What causes a bullet to destabilize?
There are a number of factors.
Forces on the bullet will be non uniform upon Exit from the muzzle shot to shot -- usual clues about this are poor precision capability (aka bad groups).
Uniformity of these forces (or lack of) can be exacerbated by muzzle condition, bullet mass center concentricity w/ geometric center, diameter of bullet base versus muzzle exit ID, etc.
These forces can affect the general stability of the bullet (yaw), and might lead to stability issues, but generally would be more prone to flight path predictability issues unless really bad things were happening. (aka just "bad groups", and not usually a "hey, where did that one go?")
Make these factors really extreme by getting a cast bullet to size a bit off axis, or use ones that have notable voiding or bases not perpendicular to geometric form, and profound lack of stability is nearly assured (the "hey, where did that go", or keyholes in target paper).

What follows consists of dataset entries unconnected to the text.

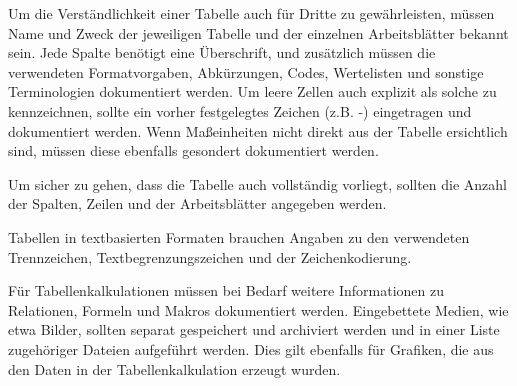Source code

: Um die Verständlichkeit einer Tabelle auch für Dritte zu gewährleisten, müssen Name und Zweck der jeweiligen Tabelle und der einzelnen Arbeitsblätter bekannt sein. Jede Spalte benötigt eine Überschrift, und zusätzlich müssen die verwendeten Formatvorgaben, Abkürzungen, Codes, Wertelisten und sonstige Terminologien dokumentiert werden. Um leere Zellen auch explizit als solche zu kennzeichnen, sollte ein vorher festgelegtes Zeichen (z.B. -) eingetragen und dokumentiert werden. Wenn Maßeinheiten nicht direkt aus der Tabelle ersichtlich sind, müssen diese ebenfalls gesondert dokumentiert werden.

Um sicher zu gehen, dass die Tabelle auch vollständig vorliegt, sollten die Anzahl der Spalten, Zeilen und der Arbeitsblätter angegeben werden.

Tabellen in textbasierten Formaten brauchen Angaben zu den verwendeten Trennzeichen, Textbegrenzungszeichen und der Zeichenkodierung. 

Für Tabellenkalkulationen müssen bei Bedarf weitere Informationen zu Relationen, Formeln und Makros dokumentiert werden. Eingebettete Medien, wie etwa Bilder, sollten separat gespeichert und archiviert werden und in einer Liste zugehöriger Dateien aufgeführt werden. Dies gilt ebenfalls für Grafiken, die aus den Daten in der Tabellenkalkulation erzeugt wurden.

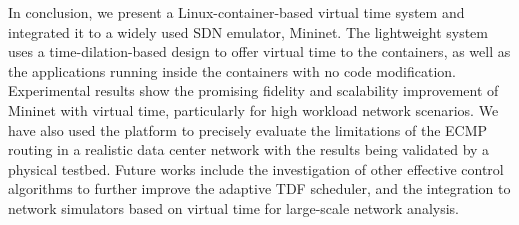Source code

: \label{VT:Sec:Conclusion}

In conclusion, we present a Linux-container-based virtual time system and integrated it to a widely used SDN emulator, Mininet.
The lightweight system uses a time-dilation-based design to offer virtual time to the containers,
as well as the applications running inside the containers with no code modification.
Experimental results show the promising fidelity and scalability improvement of Mininet with virtual time,
particularly for high workload network scenarios. We have also used the platform to precisely
evaluate the limitations of the ECMP routing in a realistic data center network with the results being validated by a physical testbed.
Future works include the investigation of other effective control algorithms to further improve the adaptive TDF scheduler,
and the integration to network simulators based on virtual time for large-scale network analysis.

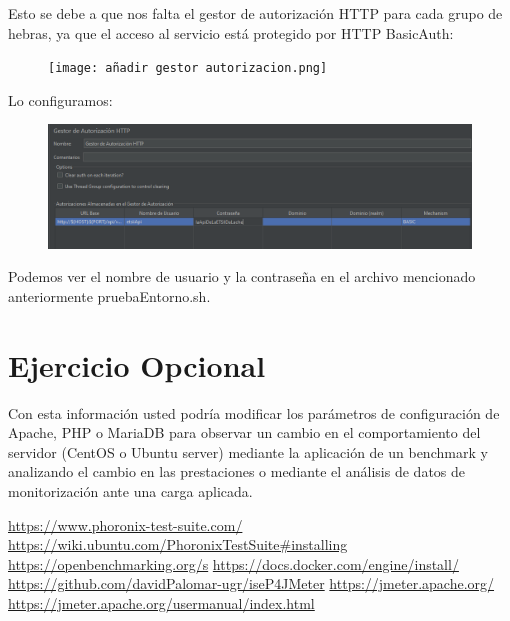 \documentclass[a4paper]{article}
\begin{document}
\newpage Esto se debe a que nos falta el gestor de autorización HTTP para 
cada grupo de hebras, ya que el acceso al servicio está protegido por HTTP BasicAuth:
\begin{figure}[hbt!]
    \texttt{[image: añadir gestor autorizacion.png]}
\end{figure}
\newline Lo configuramos: 
\begin{figure}[hbt!]
    \includegraphics[width=\textwidth]{gestor autorizacion configurado.png}
\end{figure}
\newpage
Podemos ver el nombre de usuario y la contraseña en el archivo mencionado anteriormente
pruebaEntorno.sh.
\section{Ejercicio Opcional}
Con esta información usted podría modificar los parámetros
de configuración de Apache, PHP o MariaDB para observar un cambio en el
comportamiento del servidor (CentOS o Ubuntu server) mediante la aplicación
de un benchmark y analizando el cambio en las prestaciones o mediante el análisis
de datos de monitorización ante una carga aplicada.

\newpage
\begin{thebibliography}{99}
    \href{https://www.phoronix-test-suite.com/}{https://www.phoronix-test-suite.com/}
    \href{https://wiki.ubuntu.com/PhoronixTestSuite#installing}{https://wiki.ubuntu.com/PhoronixTestSuite\#installing}
    \href{https://openbenchmarking.org/s}{https://openbenchmarking.org/s}
    \href{https://docs.docker.com/engine/install/}{https://docs.docker.com/engine/install/}
    \href{https://github.com/davidPalomar-ugr/iseP4JMeter}{https://github.com/davidPalomar-ugr/iseP4JMeter}
    \href{https://jmeter.apache.org/}{https://jmeter.apache.org/}
    \href{https://jmeter.apache.org/usermanual/index.html}{https://jmeter.apache.org/usermanual/index.html}
\end{thebibliography}
\end{document}

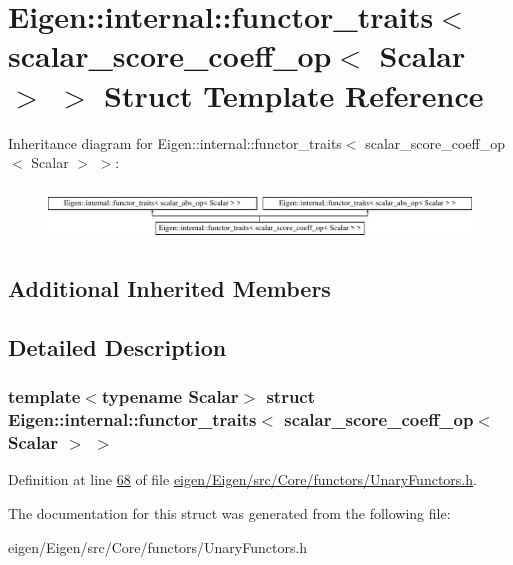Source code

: \hypertarget{struct_eigen_1_1internal_1_1functor__traits_3_01scalar__score__coeff__op_3_01_scalar_01_4_01_4}{}\section{Eigen\+:\+:internal\+:\+:functor\+\_\+traits$<$ scalar\+\_\+score\+\_\+coeff\+\_\+op$<$ Scalar $>$ $>$ Struct Template Reference}
\label{struct_eigen_1_1internal_1_1functor__traits_3_01scalar__score__coeff__op_3_01_scalar_01_4_01_4}
Inheritance diagram for Eigen\+:\+:internal\+:\+:functor\+\_\+traits$<$ scalar\+\_\+score\+\_\+coeff\+\_\+op$<$ Scalar $>$ $>$\+:\begin{figure}[H]
\begin{center}
\leavevmode
\includegraphics[height=1.414141cm]{struct_eigen_1_1internal_1_1functor__traits_3_01scalar__score__coeff__op_3_01_scalar_01_4_01_4}
\end{center}
\end{figure}
\subsection*{Additional Inherited Members}


\subsection{Detailed Description}
\subsubsection*{template$<$typename Scalar$>$\newline
struct Eigen\+::internal\+::functor\+\_\+traits$<$ scalar\+\_\+score\+\_\+coeff\+\_\+op$<$ Scalar $>$ $>$}



Definition at line \hyperlink{eigen_2_eigen_2src_2_core_2functors_2_unary_functors_8h_source_l00068}{68} of file \hyperlink{eigen_2_eigen_2src_2_core_2functors_2_unary_functors_8h_source}{eigen/\+Eigen/src/\+Core/functors/\+Unary\+Functors.\+h}.



The documentation for this struct was generated from the following file\+:\begin{DoxyCompactItemize}
\item 
eigen/\+Eigen/src/\+Core/functors/\+Unary\+Functors.\+h\end{DoxyCompactItemize}
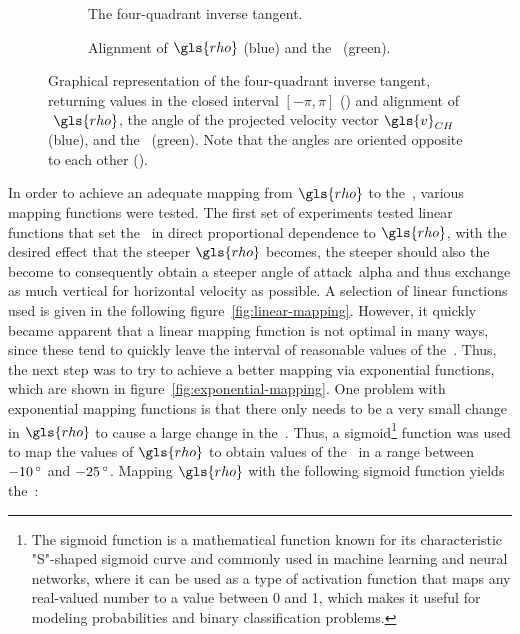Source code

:     \begin{figure}[htb]%
        \centering%
        \begin{subfigure}{0.5\linewidth}%
            \centering%
            
            \caption{The four-quadrant inverse tangent.}
            \label{fig:atan2}
        \end{subfigure}%
        \hfil%
        \begin{subfigure}{0.5\linewidth}%
            
            \caption{Alignment of$~\gls{rho}$ (blue) and the~ (green).}
            \label{fig:lambda-aea}
        \end{subfigure}%
        \caption{Graphical representation of the four-quadrant inverse tangent, returning values in the closed interval $\left[-\pi, \pi\right]$ () and alignment of$~\gls{rho}$, the angle of the projected velocity vector$~\gls{v}_{CH}$ (blue), and the~ (green). Note that the angles are oriented opposite to each other ().}%
        \label{fig:lambda-proj}%
    \end{figure}%
    
    In order to achieve an adequate mapping from$~\gls{rho}$ to the~, various mapping functions were tested. The first set of experiments tested linear functions that set the~ in direct proportional dependence to$~\gls{rho}$, with the desired effect that the steeper$~\gls{rho}$ becomes, the steeper should also the~ become to consequently obtain a steeper angle of attack~\gls{alpha} and thus exchange as much vertical for horizontal velocity as possible. A selection of linear functions used is given in the following figure~\ref{fig:linear-mapping}. However, it quickly became apparent that a linear mapping function is not optimal in many ways, since these tend to quickly leave the interval of reasonable values of the~. Thus, the next step was to try to achieve a better mapping via exponential functions, which are shown in figure~\ref{fig:exponential-mapping}. One problem with exponential mapping functions is that there only needs to be a very small change in$~\gls{rho}$ to cause a large change in the~. Thus, a sigmoid\footnote{The sigmoid function is a mathematical function known for its characteristic "S"-shaped sigmoid curve and commonly used in machine learning and neural networks, where it can be used as a type of activation function that maps any real-valued number to a value between 0 and 1, which makes it useful for modeling probabilities and binary classification problems.} function was used to map the values of$~\gls{rho}$ to obtain values of the~ in a range between $-10\,\textrm{\si{\degree}}$ and $-25\,\textrm{\si{\degree}}$. Mapping$~\gls{rho}$ with the following sigmoid function yields the~:

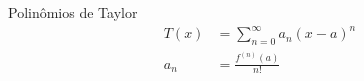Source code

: \documentclass[border=2pt]{standalone}
\begin{document}
\begin{varwidth}{\linewidth}
Polinômios de Taylor
\begin{align*}
T(x)    &= \sum_{n=0}^\infty {a}_{n}{(x-a)}^{n} \\
{a}_{n} &= \frac{{f}^{(n)}(a)}{n!}
\end{align*}
\end{varwidth}
\end{document}
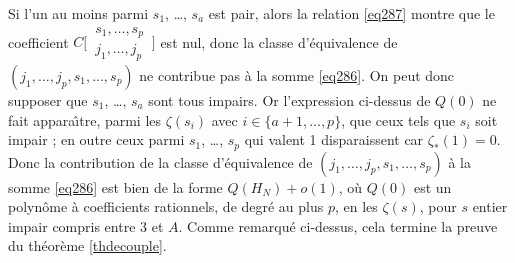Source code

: \documentclass[12pt,francais, reqno]{smfart}
\numberwithin{equation}{section}
\newcommand{\cjs}{C\bigg[\,\begin{matrix} s_1, \ldots, s_p\\j_1, \ldots, j_p\end{matrix}\,\bigg]}
\newcommand{\zetaetoile}{\zeta _*}
\newcommand{\odu}{o(1)}
\begin{document}
Si l'un au moins parmi $s_1$, \ldots, $s_a$ est pair, alors la relation \eqref{eq287} montre que le coefficient 
$\cjs$ est nul, donc la classe d'\'equivalence de $(j_1,\ldots, j_p, s_1, 
\ldots, s_p)$  ne contribue pas \`a la somme \eqref{eq286}. On peut donc supposer 
que $s_1$, \ldots, $s_a$ sont tous impairs. Or l'expression  ci-dessus de $Q(0)$ ne 
fait appara\^{\i}tre, parmi les $\zeta(s_{i})$ avec $i \in \{a+1 , \ldots, p\}$, que 
ceux tels que $s_i$ soit impair ; en outre ceux parmi $s_1$, \ldots, $s_p$ qui valent 
1 disparaissent car $\zetaetoile(1) = 0$. Donc la contribution de  la classe d'\'equivalence 
de $(j_1,\ldots, j_p, s_1, \ldots, s_p)$  \`a la somme \eqref{eq286} est bien de la forme 
$Q(H_N)  + \odu$, o\`u $Q(0)$ est   un polyn\^ome  \`a coefficients rationnels, de degr\'e 
au plus $p$,  en les  $\zeta(s)$, pour $s$ entier impair compris entre 3 et $A$. Comme 
remarqu\'e ci-dessus, cela termine la preuve du th\'eor\`eme \ref{thdecouple}. 
\end{document}

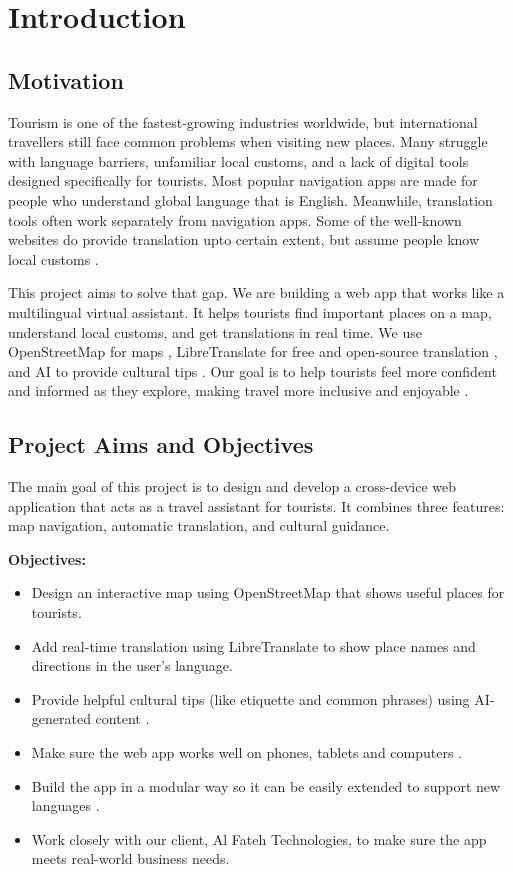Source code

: \chapter{Introduction}

\section{Motivation}

Tourism is one of the fastest-growing industries worldwide, but international travellers still face common problems when visiting new places. Many struggle with language barriers, unfamiliar local customs, and a lack of digital tools designed specifically for tourists. Most popular navigation apps are made for people who understand global language that is English. Meanwhile, translation tools often work separately from navigation apps. Some of the well-known websites do provide translation upto certain extent, but assume people know local customs \cite{navUX,localizationUX}.

This project aims to solve that gap. We are building a web app that works like a multilingual virtual assistant. It helps tourists find important places on a map, understand local customs, and get translations in real time. We use OpenStreetMap for maps \cite{osm}, LibreTranslate for free and open-source translation \cite{libretranslate}, and AI to provide cultural tips \cite{cultureai}. Our goal is to help tourists feel more confident and informed as they explore, making travel more inclusive and enjoyable \cite{inclusiveTourism}.

\section{Project Aims and Objectives}

The main goal of this project is to design and develop a cross-device web application that acts as a travel assistant for tourists. It combines three features: map navigation, automatic translation, and cultural guidance.

\textbf{Objectives:}
\begin{itemize}
  \item Design an interactive map using OpenStreetMap that shows useful places for tourists.
  \item Add real-time translation using LibreTranslate to show place names and directions in the user’s language.
  \item Provide helpful cultural tips (like etiquette and common phrases) using AI-generated content \cite{gpt_culturetips}.
  \item Make sure the web app works well on phones, tablets and computers \cite{responsiveDesign}.
  \item Build the app in a modular way so it can be easily extended to support new languages \cite{modularApps}.
  \item Work closely with our client, Al Fateh Technologies, to make sure the app meets real-world business needs.
\end{itemize}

With "good" bullets, stability I think often gets challenged as a bullet crosses the sound barrier.
Good LR target bullets (I am thinking about jacketed) seek to have a form that minimizes buffeting effect (uneven force distribution, of a chaotic manner) when a bullet crosses the speed of sound -- dropping below sonic. That, AND / OR the manufacturer Tells You where (given a muzzle velocity) the bullet will no longer stay sonic. (Can be computed with BC & MV.) No accident they tell you this for a factory load, as in sniping. Crossing the sound barrier is rough on flight path control.
I don't know how many cast bullets really take this into effect. I suspect few. I suspect that a notable exception to this is the "good" (i.e. competative) BP Cartridge bullets that are shot at 1000 yds. They start fairly slow. I would believe that they must cross sonic well before the target. Yet they shoot well. The good ones must minimize flight path disruption crossing the sound barrier.
A good indicator to look for on this is: The load shoots well at 50 yd, 100 yd, 150 yd, X yd, with (nearly) linear group size expansion, and then, next yardage mark the group size opens up in relationship to distance. If that is seen, good bet that bullet path has been disrupted, and not just that the shooter had bad habits that show up at long range.
If you ever see this, use a BC calculator for the bullet (some makers might provide), measure MV, and calculate where the bullet goes sub sonic. Likely will be telling.
(BTW: BCs calculated on form are often off. Also, measured may be different from even a good maker published number -- Barnes X bullets used to have optimistic published numbers. Third, if a person calculates the true BC of a projectile shot from a firearm they will likely find it varies shot to shot, and that the same bullet shot from different guns may show a marked difference -- say maybe up to 10%, which is an indication of poor stability (or excess yaw) at the muzzle for ones computing lower than others or very much lower like that 10%.)
Also, just what is stability?
A bullet can precess and still be stable. Precession, as noted, is a yawing of the bullet motion axis along the flight path while in flight.
In fact, to some degree, all bullets precess in flight.
Stability should not be looked at as a bullet purely spinning about its own geometric axis, aligned precisely with the axis of the flight path (technically what many would think of is really the the instantaneous tangent to the flight path). Bullets just don't act like that.
A good quick read on some of this is in the A-Square manual: "Any Shot You Want", pages 117-127, where bullet penetration is discussed.
Bullet rotation keeps the bullet stable while penetrating an object as well.
Distinctly, on page 118 it states: "The bullet retains the vast majority of its rotational velocity throughout its flight."
A final note:
Marginally stabilized bullets (just enough rifling twist) are poor penetrators.
"Over twisted" guns (a significantly higher rate of twist than necessary for flight stability) produce better penetration in game. Why? As the bullet expands its frontal area it requires more spin to remain stable than an undistorted form (Corrected / expanded: initial spin must be high enough that Sufficient spin rate is Maintained to keep the bullet stable during expansion, as conservation of momentum dictates that rotational Velocity will Slow as the bullet expands). It can NOT speed up (edited / expanded, the bullet can not gain rotational momentum), the forces are long gone to do that. It must be spinning fast enough that it Can expand and Still be stable. This would be "over stabilized" for pure flight in air.
A thing I remember being told (older V'Nam era gents w/ knowledge might confirm): Early M16s were provided for combat use w/ twist & bullet weight/form that produced a somewhat "threshold stability" of the bullet in flight, with the Express Intent to have the bullet Destabilize once in the target body, to create a larger wound channel. FMJs don't really expand, a bullet badly yawing or tumbling causes a bigger hole. At least I was told the designers did this.
Must not have worked out too well, I was also told this wasn't kept up too long. Perhaps the twist was increased, pretty sure the bullets were redesigned. Likely both.